Event data statistics are summarized to hourly counts to reduce chatter and improve performance.
Update to the central repository of integration data from rib-<app> instances is on scheduled frequency to improve performance.
Application level metrics are collected on a scheduled frequency.
Repositories are used only for storage. Data is interpreted by client applications (like RIC).
The RIB monitoring framework is designed to combat dependencies - that is, if one component is down for any reason, the other components are not impacted.

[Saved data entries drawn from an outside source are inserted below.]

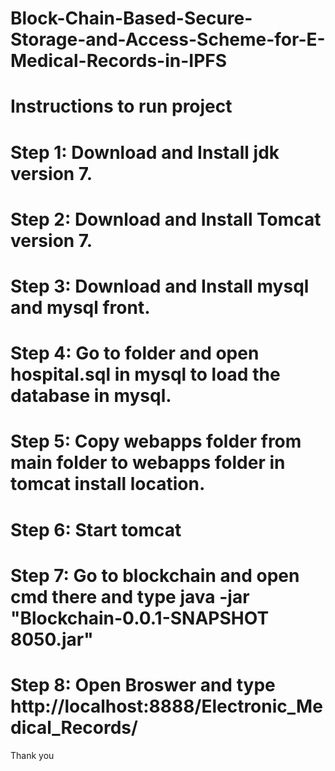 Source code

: # Block-Chain-Based-Secure-Storage-and-Access-Scheme-for-E-Medical-Records-in-IPFS


# Instructions to run project

# Step 1: Download and Install jdk version 7.
# Step 2: Download and Install Tomcat version 7.
# Step 3: Download and Install mysql and mysql front.
# Step 4: Go to folder and open hospital.sql in mysql to load the database in mysql.
# Step 5: Copy webapps folder from main folder to webapps folder in tomcat install location.
# Step 6: Start tomcat
# Step 7: Go to blockchain and open cmd there and type java -jar "Blockchain-0.0.1-SNAPSHOT 8050.jar"
# Step 8: Open Broswer and type http://localhost:8888/Electronic_Medical_Records/

Thank you
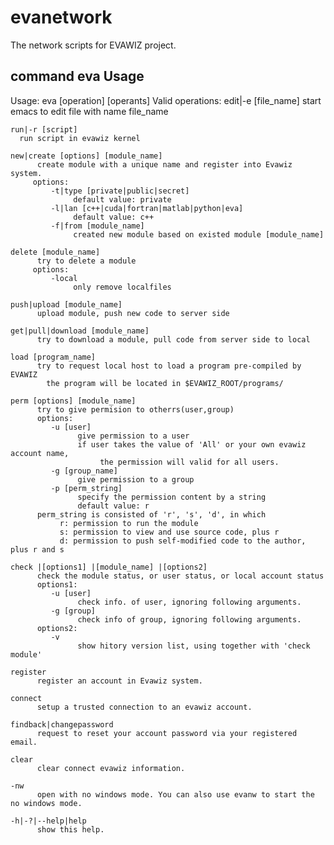 # evanetwork
The network scripts for EVAWIZ project.

## command eva Usage
Usage: eva [operation] [operants]
  Valid operations: 
    edit|-e [file_name]
          start emacs to edit file with name file_name

    run|-r [script]
  	  run script in evawiz kernel

    new|create [options] [module_name] 
          create module with a unique name and register into Evawiz system. 
         options:
             -t|type [private|public|secret]
                  default value: private
             -l|lan [c++|cuda|fortran|matlab|python|eva]
                  default value: c++
             -f|from [module_name]
                  created new module based on existed module [module_name]

    delete [module_name] 
          try to delete a module 
         options:
             -local
                  only remove localfiles 

    push|upload [module_name]
          upload module, push new code to server side

    get|pull|download [module_name] 
          try to download a module, pull code from server side to local 

    load [program_name]
          try to request local host to load a program pre-compiled by EVAWIZ
            the program will be located in $EVAWIZ_ROOT/programs/

    perm [options] [module_name]
          try to give permision to otherrs(user,group)
          options:
             -u [user]
                   give permission to a user
                   if user takes the value of 'All' or your own evawiz account name,
                        the permission will valid for all users.
             -g [group_name]
                   give permission to a group
             -p [perm_string]
                   specify the permission content by a string
                   default value: r
          perm_string is consisted of 'r', 's', 'd', in which
               r: permission to run the module
               s: permission to view and use source code, plus r
               d: permission to push self-modified code to the author, plus r and s

    check |[options1] |[module_name] |[options2]
          check the module status, or user status, or local account status
          options1:
             -u [user]
                   check info. of user, ignoring following arguments.
             -g [group]
                   check info of group, ignoring following arguments.
          options2:
             -v
                   show hitory version list, using together with 'check module'

    register 
          register an account in Evawiz system. 

    connect 
          setup a trusted connection to an evawiz account. 

    findback|changepassword
          request to reset your account password via your registered email.

    clear
          clear connect evawiz information.

    -nw
          open with no windows mode. You can also use evanw to start the no windows mode.

    -h|-?|--help|help
          show this help. 
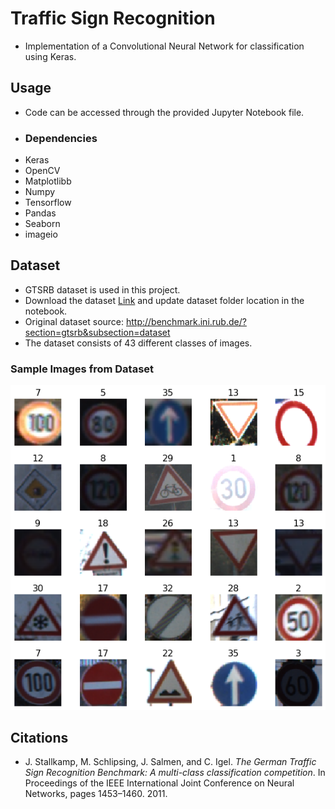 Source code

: # Traffic Sign Recognition

- Implementation of a Convolutional Neural Network for classification using Keras.

## Usage
- Code can be accessed through the provided Jupyter Notebook file.
- ### Dependencies
- Keras
- OpenCV
- Matplotlibb
- Numpy
- Tensorflow
- Pandas
- Seaborn
- imageio



## Dataset
- GTSRB dataset is used in this project.
- Download the dataset [Link](https://drive.google.com/drive/folders/1F2F7ZK62CHLIZWoOjEx-2T9OmWb96eDy?usp=sharing) and update dataset folder location in the notebook.
- Original dataset source: <http://benchmark.ini.rub.de/?section=gtsrb&subsection=dataset>
- The dataset consists of 43 different classes of images.

### Sample Images  from Dataset
![Image](https://github.com/asadbinkhalid/Traffic-Sign-Recognition/blob/master/Dataset%20Sample.png?raw=true)

## Citations
- J. Stallkamp, M. Schlipsing, J. Salmen, and C. Igel. _The German Traffic Sign Recognition Benchmark: A multi-class classification competition_. In Proceedings of the IEEE International Joint Conference on Neural Networks, pages 1453–1460. 2011.
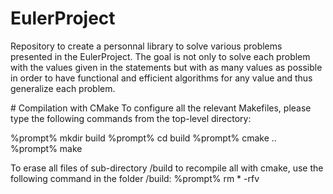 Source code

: # EulerProject
Repository to create a personnal library to solve various problems presented in the EulerProject.
The goal is not only to solve each problem with the values given in the statements but with as many values as possible in order to have functional and efficient algorithms for any value and thus generalize each problem.

# Compilation with CMake
To configure all the relevant Makefiles, please type the following commands from the top-level directory:

%prompt% mkdir build
%prompt% cd build
%prompt% cmake  ..
%prompt% make

To erase all files of sub-directory /build to recompile all with cmake, use the following command in the folder /build:
%prompt% rm * -rfv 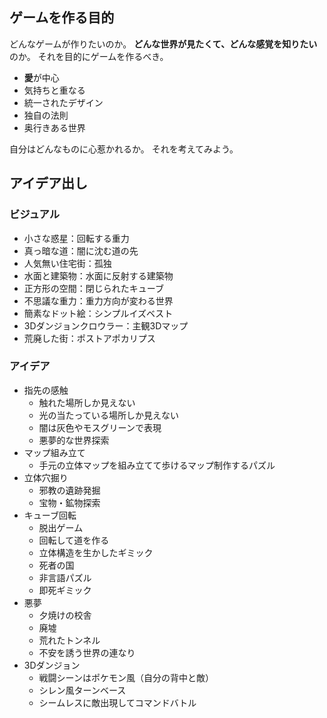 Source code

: ## ゲームを作る目的

どんなゲームが作りたいのか。
**どんな世界が見たくて、どんな感覚を知りたい**のか。
それを目的にゲームを作るべき。

- **愛**が中心
- 気持ちと重なる
- 統一されたデザイン
- 独自の法則
- 奥行きある世界

自分はどんなものに心惹かれるか。
それを考えてみよう。

## アイデア出し

### ビジュアル
- 小さな惑星：回転する重力
- 真っ暗な道：闇に沈む道の先
- 人気無い住宅街：孤独
- 水面と建築物：水面に反射する建築物
- 正方形の空間：閉じられたキューブ
- 不思議な重力：重力方向が変わる世界
- 簡素なドット絵：シンプルイズベスト
- 3Dダンジョンクロウラー：主観3Dマップ
- 荒廃した街：ポストアポカリプス

### アイデア
- 指先の感触
	- 触れた場所しか見えない
	- 光の当たっている場所しか見えない
	- 闇は灰色やモスグリーンで表現
	- 悪夢的な世界探索
- マップ組み立て
	- 手元の立体マップを組み立てて歩けるマップ制作するパズル
- 立体穴掘り
	- 邪教の遺跡発掘
	- 宝物・鉱物探索
- キューブ回転
	- 脱出ゲーム
	- 回転して道を作る
	- 立体構造を生かしたギミック
	- 死者の国
	- 非言語パズル
	- 即死ギミック
- 悪夢
	- 夕焼けの校舎
	- 廃墟
	- 荒れたトンネル
	- 不安を誘う世界の連なり
- 3Dダンジョン
	- 戦闘シーンはポケモン風（自分の背中と敵）
	- シレン風ターンベース
	- シームレスに敵出現してコマンドバトル


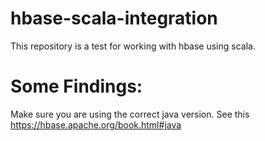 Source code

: # hbase-scala-integration

This repository is a test for working with hbase using scala.

# Some Findings:

  Make sure you are using the correct java version. See this https://hbase.apache.org/book.html#java
  
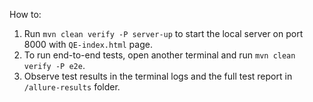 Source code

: How to:

1. Run `mvn clean verify -P server-up` to start the local server on port 8000 with `QE-index.html` page.
2. To run end-to-end tests, open another terminal and run `mvn clean verify -P e2e`.
3. Observe test results in the terminal logs and the full test report in `/allure-results` folder. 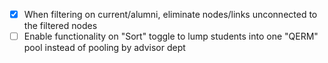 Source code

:  - [x] When filtering on current/alumni, eliminate nodes/links unconnected to the filtered nodes
 - [ ] Enable functionality on "Sort" toggle to lump students into one "QERM" pool instead of pooling by advisor dept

The following measures ensure this behavior:
If any of the rib-<application> servers go down, to the central integration repository remains until the cache expiration.
If the rib-<application> server is bounced, the local repository initializes and the new data is sent to the central repository at scheduled frequency.
If the central repository server is bounced, the historical data is lost and new data is generated by the rib-<application> instances.
The RIB Monitoring services are secured with a username password policy. The credentials for the services are collected initially when the RIB system is configured.
The RIB Monitoring system provides the monitoring data via Web services to any third party client applications. The data is in XML format. The schema of the data is the same for all the rib-<app> instances. The schema is well-defined and any Web service consumer with credentials can consume the data.